Not So Young But Angry Conservatives Unite

Getting sick of the progressively worse slant and obvious bias of the media? Got booted out of other sites for offending too many liberals? Make this your home. If you SPAM here, you're gone. Trolling? Gone. Insult other posters I agree with. Gone. Get the pic. Private sanctum, private rules. No Fairness Doctrine and PC wussiness tolerated here..... ECCLESIASTES 10:2- The heart of the wise inclines to the right, but the heart of a fool to the left.

Monday, June 26, 2006

NY Times Head makes Ironic Comments

The NY Times, and its stuck up editors and owners are lashing out. But, who could blame them since their subscriptions are down, they have plagarists and liars on the payroll who claim to be journalists, and now may face prosecution for leaking intel info.

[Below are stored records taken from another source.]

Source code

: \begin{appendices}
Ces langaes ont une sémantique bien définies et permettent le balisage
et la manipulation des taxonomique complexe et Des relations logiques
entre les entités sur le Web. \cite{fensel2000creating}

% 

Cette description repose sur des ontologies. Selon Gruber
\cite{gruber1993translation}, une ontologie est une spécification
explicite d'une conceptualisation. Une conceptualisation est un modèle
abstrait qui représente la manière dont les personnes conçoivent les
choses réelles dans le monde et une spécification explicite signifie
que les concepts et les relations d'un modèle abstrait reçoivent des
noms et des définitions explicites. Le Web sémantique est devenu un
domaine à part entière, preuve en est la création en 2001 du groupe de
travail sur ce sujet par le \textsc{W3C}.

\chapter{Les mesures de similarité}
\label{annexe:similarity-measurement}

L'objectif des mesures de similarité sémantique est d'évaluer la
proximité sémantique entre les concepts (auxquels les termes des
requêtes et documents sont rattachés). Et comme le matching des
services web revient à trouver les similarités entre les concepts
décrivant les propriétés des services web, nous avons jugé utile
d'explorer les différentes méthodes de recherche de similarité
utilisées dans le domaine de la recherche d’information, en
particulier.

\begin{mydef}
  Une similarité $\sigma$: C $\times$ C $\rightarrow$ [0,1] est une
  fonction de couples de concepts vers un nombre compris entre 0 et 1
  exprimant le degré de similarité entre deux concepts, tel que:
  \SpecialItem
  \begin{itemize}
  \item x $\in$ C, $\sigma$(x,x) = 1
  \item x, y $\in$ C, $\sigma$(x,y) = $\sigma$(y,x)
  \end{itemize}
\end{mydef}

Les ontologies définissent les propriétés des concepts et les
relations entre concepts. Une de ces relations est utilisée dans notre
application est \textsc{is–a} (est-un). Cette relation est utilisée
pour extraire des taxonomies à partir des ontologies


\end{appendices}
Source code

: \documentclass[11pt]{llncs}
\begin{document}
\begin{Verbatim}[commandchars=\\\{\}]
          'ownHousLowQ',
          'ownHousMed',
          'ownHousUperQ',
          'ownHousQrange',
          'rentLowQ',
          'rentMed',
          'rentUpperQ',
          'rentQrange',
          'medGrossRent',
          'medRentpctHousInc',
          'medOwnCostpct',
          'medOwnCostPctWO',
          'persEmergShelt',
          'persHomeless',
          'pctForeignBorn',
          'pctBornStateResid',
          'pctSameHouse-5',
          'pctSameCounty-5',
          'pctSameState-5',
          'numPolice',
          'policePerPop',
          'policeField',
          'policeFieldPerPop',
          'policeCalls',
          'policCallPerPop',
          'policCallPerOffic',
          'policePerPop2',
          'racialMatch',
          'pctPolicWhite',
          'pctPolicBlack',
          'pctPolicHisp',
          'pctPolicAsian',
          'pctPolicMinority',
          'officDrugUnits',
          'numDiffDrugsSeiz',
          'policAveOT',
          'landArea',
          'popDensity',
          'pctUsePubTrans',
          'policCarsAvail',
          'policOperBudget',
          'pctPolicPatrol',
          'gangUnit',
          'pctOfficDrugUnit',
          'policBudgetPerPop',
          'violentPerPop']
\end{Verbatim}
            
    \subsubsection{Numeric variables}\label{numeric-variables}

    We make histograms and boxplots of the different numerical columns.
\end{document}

http://www.newsmax.com/archives/ic/2006/6/23/123456.shtml?s=lh

Some of the venom is too ironic to describe.....

Former New York Times Executive Editor Howell Raines has leveled a shocking charge against Fox News: The leading cable news network makes up its stories.
In his new autobiography "The One That Got Away,” Raines – who, ironically, resigned over made-up stories at the Times – writes: "Fox, by its mere existence, undercuts the argument that the public is starved for ‘fair’ news, and not just because Fox shills for the Republican Party and panders to the latest of America’s periodic religious manias. The key to understanding Fox News is to grasp the anomalous fact that its consumers know its ‘news’ is made up.
"It matters not when critics point this out to Foxite consumers because they’ve understood it from the outset. That’s why they’re there.”
"Fox Television showed us the future - outright lies and paranoid opinions packaged as news under the oversight of Rupert [Murdoch], a flagrant pirate, and Roger Ailes, an unprincipled Nixon thug.”
After the conservative Web site Newsbusters ran several excerpts from Raines’ book, one e-mailer wrote:
"Fox may have a conservative slant but it is usually quite clear when they go from straight reporter mode to giving their own two bits worth.”
Another e-mail says: "I guess if there’s anyone who should recognize ‘made-up’ news when he sees it, it would be Howell Raines.”
Raines was executive editor at the Times when the Jayson Blair scandal erupted in 2003. Blair, it was revealed, had fabricated stories, inventing quotes and even entire interviews. Raines resigned about a month later, after less than two years at the job.